Figure 2.

In vitro screening.A, the diagram for the drug development process. The funnel represents the reduction in the number of compounds, starting from 17 million molecules in the virtual screening and finishing with a single compound to be tested in vivo. B, in vitro screenings for the 100 compounds from the in silico screening. The first screening tested the ability of the 100 molecules to inhibit NLRP3-mediated production of IL-1β by THP1 macrophages, primed, and activated with LPS and ATP, respectively. The compounds that inhibit IL-1β production with any level of statistical significance were tested in a secondary screening using murine primary microglia, primed, and activated with LPS (400 ng/ml, 3 h) and ATP (4.5 mM, 45 min). The compounds that inhibit IL-1β release below a 20% threshold were selected for further characterization. C, cytotoxicity exerted by compounds originating from the first screening, as measured by the lactate dehydrogenase released in cell supernatants, after treatment with 50 μM of the compounds. D, the dose-dependent inhibitory effect of one of the three compounds (C78), chosen according to potency criteria, to be deeper characterized.

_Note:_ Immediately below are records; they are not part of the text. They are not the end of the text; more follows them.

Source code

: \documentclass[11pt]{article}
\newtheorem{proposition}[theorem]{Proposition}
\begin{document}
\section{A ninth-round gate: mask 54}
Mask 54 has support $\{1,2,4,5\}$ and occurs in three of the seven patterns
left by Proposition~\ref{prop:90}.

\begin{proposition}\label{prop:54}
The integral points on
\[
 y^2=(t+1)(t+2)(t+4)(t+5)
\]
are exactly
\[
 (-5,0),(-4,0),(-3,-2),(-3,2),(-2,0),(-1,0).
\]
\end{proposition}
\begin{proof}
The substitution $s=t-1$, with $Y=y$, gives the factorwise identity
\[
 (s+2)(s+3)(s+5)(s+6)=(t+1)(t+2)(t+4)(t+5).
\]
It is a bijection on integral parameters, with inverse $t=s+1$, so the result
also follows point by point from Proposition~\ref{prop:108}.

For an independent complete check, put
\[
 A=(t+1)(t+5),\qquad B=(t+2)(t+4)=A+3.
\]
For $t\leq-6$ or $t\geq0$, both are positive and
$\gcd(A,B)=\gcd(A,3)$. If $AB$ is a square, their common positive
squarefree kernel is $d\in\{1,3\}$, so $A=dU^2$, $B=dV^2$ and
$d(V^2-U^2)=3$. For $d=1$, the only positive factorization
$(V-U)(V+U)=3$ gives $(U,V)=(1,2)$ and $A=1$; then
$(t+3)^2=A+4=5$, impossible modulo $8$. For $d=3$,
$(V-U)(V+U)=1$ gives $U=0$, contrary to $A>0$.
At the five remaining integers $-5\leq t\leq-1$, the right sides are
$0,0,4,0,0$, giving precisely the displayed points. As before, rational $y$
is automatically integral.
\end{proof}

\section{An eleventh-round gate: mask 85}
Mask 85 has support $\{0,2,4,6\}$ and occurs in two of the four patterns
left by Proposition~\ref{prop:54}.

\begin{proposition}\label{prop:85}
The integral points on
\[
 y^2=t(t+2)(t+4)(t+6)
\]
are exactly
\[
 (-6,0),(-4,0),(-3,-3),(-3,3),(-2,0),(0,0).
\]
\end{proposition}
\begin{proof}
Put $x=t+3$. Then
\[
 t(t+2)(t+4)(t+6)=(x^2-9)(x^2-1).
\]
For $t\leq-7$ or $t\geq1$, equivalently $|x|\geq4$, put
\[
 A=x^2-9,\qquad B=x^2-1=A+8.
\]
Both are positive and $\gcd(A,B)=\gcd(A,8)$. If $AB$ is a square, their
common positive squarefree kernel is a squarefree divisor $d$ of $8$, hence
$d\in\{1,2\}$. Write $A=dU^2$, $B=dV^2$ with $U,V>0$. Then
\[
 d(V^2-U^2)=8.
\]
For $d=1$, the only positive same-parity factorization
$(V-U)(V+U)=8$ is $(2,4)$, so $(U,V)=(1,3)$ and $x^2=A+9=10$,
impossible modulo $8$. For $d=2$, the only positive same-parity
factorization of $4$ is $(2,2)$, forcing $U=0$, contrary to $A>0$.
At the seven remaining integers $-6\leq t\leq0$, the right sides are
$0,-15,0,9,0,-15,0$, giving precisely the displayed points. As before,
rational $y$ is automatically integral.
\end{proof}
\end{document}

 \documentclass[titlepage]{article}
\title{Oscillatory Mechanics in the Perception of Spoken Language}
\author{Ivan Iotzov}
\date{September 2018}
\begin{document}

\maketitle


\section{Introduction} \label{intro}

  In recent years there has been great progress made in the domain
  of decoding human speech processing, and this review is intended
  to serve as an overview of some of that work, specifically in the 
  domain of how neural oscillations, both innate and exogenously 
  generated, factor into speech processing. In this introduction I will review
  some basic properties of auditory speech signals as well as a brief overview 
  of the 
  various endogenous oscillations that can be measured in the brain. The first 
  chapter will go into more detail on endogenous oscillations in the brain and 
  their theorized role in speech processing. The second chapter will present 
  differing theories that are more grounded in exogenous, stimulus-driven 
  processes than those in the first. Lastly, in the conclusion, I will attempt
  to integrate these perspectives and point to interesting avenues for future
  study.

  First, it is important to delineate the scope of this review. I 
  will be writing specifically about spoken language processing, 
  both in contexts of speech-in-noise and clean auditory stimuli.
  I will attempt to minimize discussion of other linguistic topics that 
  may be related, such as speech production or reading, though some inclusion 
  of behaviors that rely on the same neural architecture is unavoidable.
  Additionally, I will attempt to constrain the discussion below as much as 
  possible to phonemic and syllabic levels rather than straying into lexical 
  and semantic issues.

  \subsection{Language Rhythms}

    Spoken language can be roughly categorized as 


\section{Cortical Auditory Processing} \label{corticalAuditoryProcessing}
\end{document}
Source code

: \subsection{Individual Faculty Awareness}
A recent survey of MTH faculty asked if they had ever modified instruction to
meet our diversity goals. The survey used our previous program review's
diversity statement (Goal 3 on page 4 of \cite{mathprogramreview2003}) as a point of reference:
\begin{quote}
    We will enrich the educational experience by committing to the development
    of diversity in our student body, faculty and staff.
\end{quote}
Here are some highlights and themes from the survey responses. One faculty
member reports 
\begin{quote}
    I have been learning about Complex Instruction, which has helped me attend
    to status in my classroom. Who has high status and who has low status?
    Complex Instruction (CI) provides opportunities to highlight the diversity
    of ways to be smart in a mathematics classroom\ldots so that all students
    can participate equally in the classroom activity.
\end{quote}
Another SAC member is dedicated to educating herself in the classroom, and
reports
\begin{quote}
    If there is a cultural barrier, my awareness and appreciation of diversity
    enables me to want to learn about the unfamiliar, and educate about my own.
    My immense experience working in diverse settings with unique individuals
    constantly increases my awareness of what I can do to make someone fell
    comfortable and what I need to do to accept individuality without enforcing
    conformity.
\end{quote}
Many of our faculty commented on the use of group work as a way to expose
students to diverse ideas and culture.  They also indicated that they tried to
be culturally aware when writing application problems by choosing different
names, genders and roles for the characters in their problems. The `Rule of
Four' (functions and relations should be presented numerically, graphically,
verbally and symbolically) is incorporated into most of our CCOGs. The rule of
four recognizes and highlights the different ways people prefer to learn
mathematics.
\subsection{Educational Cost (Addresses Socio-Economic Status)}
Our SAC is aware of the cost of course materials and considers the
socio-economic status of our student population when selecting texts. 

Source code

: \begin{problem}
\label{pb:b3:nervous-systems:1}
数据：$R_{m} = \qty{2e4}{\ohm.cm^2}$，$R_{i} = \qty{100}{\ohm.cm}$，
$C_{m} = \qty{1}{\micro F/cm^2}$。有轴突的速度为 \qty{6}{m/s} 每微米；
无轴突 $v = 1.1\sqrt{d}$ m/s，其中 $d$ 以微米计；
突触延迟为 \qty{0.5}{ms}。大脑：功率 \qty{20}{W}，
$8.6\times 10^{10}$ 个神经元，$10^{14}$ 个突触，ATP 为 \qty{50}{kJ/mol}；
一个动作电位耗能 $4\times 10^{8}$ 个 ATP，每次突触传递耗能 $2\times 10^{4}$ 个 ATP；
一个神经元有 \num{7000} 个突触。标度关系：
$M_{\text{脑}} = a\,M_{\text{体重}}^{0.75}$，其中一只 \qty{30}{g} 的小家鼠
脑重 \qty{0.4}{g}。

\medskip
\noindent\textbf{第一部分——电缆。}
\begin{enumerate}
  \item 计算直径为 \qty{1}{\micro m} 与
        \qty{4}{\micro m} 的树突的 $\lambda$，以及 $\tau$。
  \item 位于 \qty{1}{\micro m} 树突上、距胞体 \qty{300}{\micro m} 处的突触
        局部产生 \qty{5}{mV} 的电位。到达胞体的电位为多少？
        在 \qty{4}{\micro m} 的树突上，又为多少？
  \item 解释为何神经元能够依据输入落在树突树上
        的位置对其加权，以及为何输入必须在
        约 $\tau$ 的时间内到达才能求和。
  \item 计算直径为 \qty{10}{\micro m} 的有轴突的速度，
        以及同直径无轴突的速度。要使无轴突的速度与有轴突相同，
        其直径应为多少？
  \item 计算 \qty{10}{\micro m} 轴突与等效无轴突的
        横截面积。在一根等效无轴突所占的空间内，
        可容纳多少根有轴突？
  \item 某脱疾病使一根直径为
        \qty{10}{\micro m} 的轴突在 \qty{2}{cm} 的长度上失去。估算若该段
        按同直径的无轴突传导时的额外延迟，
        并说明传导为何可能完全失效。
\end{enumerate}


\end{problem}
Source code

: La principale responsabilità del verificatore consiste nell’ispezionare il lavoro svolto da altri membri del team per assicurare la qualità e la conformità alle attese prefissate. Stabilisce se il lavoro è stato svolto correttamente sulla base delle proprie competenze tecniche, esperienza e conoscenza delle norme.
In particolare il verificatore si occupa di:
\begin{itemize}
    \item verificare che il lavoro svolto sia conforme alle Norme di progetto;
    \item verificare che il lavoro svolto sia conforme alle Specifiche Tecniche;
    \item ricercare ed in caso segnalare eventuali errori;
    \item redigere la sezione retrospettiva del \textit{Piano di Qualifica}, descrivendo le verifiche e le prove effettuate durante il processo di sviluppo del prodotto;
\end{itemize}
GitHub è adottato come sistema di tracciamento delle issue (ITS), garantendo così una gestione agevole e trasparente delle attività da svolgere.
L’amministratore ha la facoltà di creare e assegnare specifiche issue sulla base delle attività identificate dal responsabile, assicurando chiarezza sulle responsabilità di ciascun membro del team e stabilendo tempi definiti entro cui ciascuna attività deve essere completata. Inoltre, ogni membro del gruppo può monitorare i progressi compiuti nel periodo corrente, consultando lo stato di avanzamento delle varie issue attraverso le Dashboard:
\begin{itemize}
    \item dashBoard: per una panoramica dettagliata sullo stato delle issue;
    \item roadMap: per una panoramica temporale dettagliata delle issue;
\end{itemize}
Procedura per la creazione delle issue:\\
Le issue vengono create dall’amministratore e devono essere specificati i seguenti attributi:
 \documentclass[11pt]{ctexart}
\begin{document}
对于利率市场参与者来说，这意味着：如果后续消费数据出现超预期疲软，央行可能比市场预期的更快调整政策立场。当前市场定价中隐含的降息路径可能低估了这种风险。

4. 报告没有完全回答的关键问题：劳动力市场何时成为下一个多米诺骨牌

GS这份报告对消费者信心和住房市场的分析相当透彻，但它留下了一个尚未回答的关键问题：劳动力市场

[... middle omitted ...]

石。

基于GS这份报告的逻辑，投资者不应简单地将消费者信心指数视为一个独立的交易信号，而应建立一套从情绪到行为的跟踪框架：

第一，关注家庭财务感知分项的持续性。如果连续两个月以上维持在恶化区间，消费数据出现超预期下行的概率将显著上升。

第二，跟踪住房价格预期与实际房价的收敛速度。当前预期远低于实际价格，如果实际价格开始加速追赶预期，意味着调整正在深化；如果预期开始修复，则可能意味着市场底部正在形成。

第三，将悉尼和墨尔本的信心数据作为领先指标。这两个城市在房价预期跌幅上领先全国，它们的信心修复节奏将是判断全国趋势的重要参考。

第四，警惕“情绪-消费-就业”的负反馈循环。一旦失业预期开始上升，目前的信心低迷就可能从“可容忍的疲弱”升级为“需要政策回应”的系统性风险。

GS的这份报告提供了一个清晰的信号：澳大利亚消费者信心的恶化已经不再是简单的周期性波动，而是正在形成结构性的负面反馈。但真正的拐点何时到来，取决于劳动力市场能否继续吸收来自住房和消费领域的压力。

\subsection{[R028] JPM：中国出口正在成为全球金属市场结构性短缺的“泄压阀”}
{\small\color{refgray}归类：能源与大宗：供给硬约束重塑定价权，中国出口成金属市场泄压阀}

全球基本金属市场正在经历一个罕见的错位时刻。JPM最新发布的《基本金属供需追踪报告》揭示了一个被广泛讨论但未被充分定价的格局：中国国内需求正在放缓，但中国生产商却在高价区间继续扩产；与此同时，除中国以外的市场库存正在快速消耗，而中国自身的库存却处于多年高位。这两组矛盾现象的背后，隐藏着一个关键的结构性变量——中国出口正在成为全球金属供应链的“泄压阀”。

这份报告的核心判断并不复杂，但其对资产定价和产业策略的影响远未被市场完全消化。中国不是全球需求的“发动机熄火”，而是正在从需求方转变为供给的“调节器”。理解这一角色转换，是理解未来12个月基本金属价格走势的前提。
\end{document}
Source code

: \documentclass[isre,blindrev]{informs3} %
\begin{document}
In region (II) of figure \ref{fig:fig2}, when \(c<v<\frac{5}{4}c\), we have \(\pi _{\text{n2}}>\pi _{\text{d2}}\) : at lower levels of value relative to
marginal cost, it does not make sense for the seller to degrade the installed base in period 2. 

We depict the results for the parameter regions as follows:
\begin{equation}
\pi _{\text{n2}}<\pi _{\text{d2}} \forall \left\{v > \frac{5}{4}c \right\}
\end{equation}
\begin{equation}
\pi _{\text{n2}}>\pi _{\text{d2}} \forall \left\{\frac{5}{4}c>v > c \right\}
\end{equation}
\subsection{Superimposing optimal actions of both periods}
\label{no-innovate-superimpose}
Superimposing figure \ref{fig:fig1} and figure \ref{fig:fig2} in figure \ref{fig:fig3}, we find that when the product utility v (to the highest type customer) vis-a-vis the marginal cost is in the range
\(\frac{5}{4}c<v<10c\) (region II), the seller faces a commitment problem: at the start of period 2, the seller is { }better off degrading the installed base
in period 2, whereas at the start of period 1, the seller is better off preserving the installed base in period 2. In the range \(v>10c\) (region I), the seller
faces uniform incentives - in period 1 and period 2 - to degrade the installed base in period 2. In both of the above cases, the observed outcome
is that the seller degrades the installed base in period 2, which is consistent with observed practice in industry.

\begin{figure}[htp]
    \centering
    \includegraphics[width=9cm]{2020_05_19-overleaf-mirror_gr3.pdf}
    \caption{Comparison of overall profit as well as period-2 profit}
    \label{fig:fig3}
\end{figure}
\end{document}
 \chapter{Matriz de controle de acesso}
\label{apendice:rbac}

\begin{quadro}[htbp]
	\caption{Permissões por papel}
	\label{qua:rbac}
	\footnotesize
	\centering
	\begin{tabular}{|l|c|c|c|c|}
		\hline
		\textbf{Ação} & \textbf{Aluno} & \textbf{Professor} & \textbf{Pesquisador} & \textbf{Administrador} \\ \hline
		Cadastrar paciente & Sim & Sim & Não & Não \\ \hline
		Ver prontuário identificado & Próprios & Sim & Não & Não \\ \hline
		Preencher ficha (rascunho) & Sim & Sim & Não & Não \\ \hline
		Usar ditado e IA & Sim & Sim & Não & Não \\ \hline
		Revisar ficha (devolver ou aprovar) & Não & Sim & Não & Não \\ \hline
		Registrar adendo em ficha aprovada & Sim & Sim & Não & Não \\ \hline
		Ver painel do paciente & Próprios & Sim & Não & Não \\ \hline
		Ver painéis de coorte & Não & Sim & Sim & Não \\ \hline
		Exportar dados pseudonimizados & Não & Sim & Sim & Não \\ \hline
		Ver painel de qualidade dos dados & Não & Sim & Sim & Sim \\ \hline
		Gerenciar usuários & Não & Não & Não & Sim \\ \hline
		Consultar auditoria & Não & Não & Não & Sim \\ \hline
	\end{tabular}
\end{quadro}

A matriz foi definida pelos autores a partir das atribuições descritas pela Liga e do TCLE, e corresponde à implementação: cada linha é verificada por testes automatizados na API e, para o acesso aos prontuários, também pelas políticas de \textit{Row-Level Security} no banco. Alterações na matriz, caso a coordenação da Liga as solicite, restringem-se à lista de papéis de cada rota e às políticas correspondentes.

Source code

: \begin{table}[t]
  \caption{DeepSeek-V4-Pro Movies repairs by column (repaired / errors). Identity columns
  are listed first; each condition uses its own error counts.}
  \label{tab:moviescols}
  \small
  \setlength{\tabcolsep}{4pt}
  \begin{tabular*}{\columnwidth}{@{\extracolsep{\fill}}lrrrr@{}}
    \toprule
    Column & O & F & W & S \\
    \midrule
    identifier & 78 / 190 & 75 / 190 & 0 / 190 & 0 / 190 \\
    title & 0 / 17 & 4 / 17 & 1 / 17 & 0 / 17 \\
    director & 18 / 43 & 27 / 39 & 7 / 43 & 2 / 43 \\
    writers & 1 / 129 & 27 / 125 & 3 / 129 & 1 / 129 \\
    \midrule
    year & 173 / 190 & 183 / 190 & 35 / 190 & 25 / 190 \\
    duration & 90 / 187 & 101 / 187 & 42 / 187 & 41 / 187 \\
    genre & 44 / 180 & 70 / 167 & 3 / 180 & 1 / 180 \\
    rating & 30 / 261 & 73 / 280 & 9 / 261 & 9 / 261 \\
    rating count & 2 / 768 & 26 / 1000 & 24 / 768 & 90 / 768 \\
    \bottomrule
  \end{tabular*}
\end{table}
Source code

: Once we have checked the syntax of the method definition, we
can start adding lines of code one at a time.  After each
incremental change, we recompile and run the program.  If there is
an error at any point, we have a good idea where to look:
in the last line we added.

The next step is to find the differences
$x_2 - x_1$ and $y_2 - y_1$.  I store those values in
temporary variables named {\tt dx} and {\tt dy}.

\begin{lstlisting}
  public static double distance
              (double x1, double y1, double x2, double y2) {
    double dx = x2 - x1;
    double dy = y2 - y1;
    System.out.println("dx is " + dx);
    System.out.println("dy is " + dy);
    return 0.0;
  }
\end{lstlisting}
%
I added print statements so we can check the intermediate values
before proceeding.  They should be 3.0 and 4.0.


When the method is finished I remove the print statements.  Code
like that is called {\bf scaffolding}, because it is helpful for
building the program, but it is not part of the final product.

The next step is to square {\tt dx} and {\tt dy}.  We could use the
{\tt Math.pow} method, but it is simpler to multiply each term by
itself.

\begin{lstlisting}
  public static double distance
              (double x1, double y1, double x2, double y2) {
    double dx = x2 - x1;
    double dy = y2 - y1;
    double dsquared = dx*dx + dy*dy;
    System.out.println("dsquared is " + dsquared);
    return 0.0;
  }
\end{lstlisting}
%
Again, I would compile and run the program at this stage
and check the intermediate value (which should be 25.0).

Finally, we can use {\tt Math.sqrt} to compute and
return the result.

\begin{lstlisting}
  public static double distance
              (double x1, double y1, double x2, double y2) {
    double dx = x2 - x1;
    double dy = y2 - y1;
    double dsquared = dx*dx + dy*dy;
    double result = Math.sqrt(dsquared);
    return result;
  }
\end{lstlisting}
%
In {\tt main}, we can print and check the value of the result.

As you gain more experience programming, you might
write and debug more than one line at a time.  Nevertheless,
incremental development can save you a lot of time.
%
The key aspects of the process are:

The data shown correspond to average values of biological triplicates (n = 3), ran in technical duplicates ± SEM. Statistical significances are referred to control samples; LPS + ATP in panels B and D and untreated cells in panel C. Samples and controls contained the same DMSO%. Positive controls for NLRP3 inhibition with the NLRP3 inhibitor MCC950 are included in panel B. Significance levels, as calculated by one-way ANOVA, are indicated as white (p ≤ 0.05), light gray (p ≤ 0.01), and dark gray (p ≤ 0.001) bars in panels B and C and as ∗p ≤ 0.05, ¥p ≤ 0.01, and ¶p ≤ 0.0001 in panel D. IL-1β, interleukin 1β; NLRP3, nucleotide-binding oligomerization domain, leucine-rich repeat and pyrin domain–containing protein 3.